On Friday, 26 January 2018 at 11:32:42 UTC, Mike Parker wrote:
On Friday, 26 January 2018 at 11:18:21 UTC, Oleksii Skidan
wrote:
I could imagine a mixin-based solution in D:
```d
// Usage:
ASSERT!"a == b";
```
But it seems a bit alien to me. First of all, it kind of
stringly-typed one. Secondly, neither IDEs nor advanced text
editors are able to figure out that the string contains actual
D code, and so neither syntax highlighting nor code assistance
work with this approach.
Token strings are intended for this and editors *should*
highlight them (don't know if any currently do):
https://dlang.org/spec/lex.html#token_strings
Seems like I have to add some context into this conversation: I'm
writing a poor man's testing framework, since it's the best and
easiest way to learn D ;-)
I'm trying to achieve something similar to
`Catch2``REQUIRE`macro.
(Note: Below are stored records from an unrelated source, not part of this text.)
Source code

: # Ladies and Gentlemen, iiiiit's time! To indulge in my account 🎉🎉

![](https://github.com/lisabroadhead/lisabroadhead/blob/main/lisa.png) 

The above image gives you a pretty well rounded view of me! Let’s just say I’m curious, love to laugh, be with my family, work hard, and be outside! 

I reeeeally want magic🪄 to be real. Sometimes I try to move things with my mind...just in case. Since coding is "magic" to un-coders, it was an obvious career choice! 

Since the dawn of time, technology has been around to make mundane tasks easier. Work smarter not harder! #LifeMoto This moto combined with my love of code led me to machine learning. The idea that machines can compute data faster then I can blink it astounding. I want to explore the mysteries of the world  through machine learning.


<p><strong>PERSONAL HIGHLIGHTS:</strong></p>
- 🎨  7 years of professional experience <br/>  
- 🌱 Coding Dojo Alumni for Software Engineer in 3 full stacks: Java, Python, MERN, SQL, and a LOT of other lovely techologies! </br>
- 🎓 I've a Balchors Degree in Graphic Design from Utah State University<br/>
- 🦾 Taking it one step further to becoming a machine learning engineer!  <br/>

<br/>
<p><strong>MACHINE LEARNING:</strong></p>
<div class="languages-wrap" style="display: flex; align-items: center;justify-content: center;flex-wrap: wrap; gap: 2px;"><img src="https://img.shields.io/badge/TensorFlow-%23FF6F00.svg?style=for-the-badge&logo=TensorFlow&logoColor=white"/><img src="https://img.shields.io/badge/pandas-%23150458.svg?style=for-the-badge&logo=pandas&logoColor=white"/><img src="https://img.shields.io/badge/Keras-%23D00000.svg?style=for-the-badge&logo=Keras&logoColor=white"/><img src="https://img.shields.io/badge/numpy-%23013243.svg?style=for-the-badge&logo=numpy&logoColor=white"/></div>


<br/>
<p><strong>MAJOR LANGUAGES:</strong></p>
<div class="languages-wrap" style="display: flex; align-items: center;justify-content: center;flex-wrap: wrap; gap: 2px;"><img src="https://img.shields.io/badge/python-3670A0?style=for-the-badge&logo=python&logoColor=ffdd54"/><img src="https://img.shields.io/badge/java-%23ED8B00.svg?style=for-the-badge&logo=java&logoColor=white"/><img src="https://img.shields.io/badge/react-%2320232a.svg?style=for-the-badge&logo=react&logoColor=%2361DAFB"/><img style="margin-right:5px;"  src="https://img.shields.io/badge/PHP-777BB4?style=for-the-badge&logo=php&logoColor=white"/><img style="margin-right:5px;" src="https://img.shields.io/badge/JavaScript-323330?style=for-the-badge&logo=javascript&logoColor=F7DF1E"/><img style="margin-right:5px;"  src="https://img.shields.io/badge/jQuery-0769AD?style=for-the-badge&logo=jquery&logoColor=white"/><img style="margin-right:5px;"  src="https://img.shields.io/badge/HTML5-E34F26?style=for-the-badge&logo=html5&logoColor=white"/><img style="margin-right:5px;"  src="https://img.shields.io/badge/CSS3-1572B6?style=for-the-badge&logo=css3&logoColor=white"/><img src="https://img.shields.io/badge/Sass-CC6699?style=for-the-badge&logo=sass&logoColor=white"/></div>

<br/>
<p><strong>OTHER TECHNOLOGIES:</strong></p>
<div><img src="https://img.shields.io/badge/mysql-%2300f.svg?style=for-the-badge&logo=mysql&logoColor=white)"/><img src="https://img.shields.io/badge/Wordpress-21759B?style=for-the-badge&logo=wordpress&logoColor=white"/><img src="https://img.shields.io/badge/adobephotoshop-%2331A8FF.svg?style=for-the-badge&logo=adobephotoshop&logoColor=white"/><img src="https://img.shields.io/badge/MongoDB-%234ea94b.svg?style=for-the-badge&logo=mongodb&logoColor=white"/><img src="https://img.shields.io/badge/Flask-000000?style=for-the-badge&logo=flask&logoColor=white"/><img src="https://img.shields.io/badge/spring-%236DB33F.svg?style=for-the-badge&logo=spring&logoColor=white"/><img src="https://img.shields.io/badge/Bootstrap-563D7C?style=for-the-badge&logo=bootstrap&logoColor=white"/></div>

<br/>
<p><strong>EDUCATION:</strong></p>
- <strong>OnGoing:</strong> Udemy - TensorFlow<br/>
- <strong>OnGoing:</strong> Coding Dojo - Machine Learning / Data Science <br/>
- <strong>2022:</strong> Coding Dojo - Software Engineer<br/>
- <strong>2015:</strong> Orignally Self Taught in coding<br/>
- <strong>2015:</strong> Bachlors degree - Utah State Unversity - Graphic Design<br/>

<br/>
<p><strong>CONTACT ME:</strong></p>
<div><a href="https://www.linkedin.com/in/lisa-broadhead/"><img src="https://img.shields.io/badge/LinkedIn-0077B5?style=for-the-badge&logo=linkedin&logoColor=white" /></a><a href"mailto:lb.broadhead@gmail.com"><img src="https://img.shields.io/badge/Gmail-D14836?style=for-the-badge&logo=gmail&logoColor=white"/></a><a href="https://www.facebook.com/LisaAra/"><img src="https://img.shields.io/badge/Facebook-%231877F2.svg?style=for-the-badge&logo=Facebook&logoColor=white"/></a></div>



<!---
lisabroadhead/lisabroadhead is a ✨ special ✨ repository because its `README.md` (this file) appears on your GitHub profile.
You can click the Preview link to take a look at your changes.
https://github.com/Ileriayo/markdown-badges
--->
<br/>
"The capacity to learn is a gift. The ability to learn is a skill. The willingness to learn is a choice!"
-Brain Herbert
To be honest, I did not know about toking
strings until today, and I don't know D much. Here's what I came
up with so far:
```d
string require(string expr)(string file = __FILE__, int line =
__LINE__)
{
import std.array, std.conv;
return q{
if (!($expr)) {
import std.stdio;
writeln("Test failed @", `$file`, ":", $line, "\n",
" Expected: `", `$expr`, "` to be
`true`.\n");
}
}.replace("$expr", expr)
.replace("$file", file)
.replace("$line", to!string(line));
}
```
That code snippet uses token strings to compose an if statement
that basically checks whether the given condition holds. That
looks okay-ish to me, the usage of that function is not pretty
though:
```d
unittest
{
mixin(require!q{false}); // This test will fail.
}
```
It would be awesome if I could write something like the this
instead:
```d
unittest
{
require!q{false};
}
```
At first glance it seems like I could have moved the `mixin`
statement into the `require` function itself, but that would not
really work. Consider the following snippet:
```d
unittest
{
float value = 3f;
require!q{value == 3f}; // This line won't compile.
}
```
That code won't even compile, since `value` exists in `unittest`
scope, which is not visible to the `require` function.